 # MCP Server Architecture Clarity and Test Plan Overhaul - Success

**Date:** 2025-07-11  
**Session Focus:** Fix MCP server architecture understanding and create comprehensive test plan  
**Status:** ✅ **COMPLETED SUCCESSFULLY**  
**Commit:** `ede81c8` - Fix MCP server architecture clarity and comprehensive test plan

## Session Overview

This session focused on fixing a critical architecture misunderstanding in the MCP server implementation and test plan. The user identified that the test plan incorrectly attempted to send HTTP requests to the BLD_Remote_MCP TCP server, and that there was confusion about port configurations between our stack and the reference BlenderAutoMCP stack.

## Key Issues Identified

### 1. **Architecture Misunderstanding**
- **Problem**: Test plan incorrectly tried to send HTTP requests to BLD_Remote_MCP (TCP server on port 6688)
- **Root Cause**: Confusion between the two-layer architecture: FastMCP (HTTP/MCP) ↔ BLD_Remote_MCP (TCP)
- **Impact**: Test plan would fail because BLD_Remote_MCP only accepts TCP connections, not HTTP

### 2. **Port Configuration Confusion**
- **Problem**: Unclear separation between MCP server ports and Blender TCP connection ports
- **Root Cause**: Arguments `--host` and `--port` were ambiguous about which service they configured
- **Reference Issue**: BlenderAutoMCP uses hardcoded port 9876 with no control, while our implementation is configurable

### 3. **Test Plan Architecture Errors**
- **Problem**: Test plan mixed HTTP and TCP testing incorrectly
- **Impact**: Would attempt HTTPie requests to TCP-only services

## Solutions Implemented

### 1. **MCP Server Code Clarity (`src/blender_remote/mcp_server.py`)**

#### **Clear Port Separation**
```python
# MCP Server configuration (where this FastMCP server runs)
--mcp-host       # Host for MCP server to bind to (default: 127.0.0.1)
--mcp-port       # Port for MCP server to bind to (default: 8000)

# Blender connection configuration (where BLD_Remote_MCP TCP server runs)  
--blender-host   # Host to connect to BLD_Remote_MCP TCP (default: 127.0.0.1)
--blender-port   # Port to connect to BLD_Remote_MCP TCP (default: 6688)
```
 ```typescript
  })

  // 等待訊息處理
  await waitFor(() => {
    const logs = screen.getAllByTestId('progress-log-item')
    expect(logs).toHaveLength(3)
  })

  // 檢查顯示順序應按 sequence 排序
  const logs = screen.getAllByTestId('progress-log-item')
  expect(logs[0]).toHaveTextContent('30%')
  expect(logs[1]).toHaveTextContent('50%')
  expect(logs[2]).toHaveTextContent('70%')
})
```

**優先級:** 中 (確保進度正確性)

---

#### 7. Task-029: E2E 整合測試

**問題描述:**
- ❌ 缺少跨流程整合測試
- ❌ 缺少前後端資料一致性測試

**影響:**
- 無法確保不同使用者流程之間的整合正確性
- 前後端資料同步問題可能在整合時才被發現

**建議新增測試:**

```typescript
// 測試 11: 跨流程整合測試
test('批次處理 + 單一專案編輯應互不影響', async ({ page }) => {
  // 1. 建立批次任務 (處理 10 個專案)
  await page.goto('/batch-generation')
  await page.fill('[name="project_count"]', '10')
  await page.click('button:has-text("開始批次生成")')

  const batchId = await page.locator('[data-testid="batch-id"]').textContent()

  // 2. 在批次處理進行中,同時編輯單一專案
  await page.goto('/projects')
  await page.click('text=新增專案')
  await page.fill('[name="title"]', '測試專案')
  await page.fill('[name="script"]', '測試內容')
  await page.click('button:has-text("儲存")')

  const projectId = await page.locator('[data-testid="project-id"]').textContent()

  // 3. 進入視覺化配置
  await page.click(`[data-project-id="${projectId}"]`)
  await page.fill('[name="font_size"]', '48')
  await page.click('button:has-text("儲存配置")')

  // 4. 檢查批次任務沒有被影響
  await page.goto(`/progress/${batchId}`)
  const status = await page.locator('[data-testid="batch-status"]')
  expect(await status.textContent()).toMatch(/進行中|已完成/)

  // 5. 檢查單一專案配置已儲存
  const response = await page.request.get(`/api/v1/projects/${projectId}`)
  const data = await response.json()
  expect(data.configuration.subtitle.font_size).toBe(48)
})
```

——

» Problem requirements:
Your answer should hold every line of the entries that contains the string "FastMCP".

» Result of this task:
- **Root Cause**: Confusion between the two-layer architecture: FastMCP (HTTP/MCP) ↔ BLD_Remote_MCP (TCP)
# MCP Server configuration (where this FastMCP server runs)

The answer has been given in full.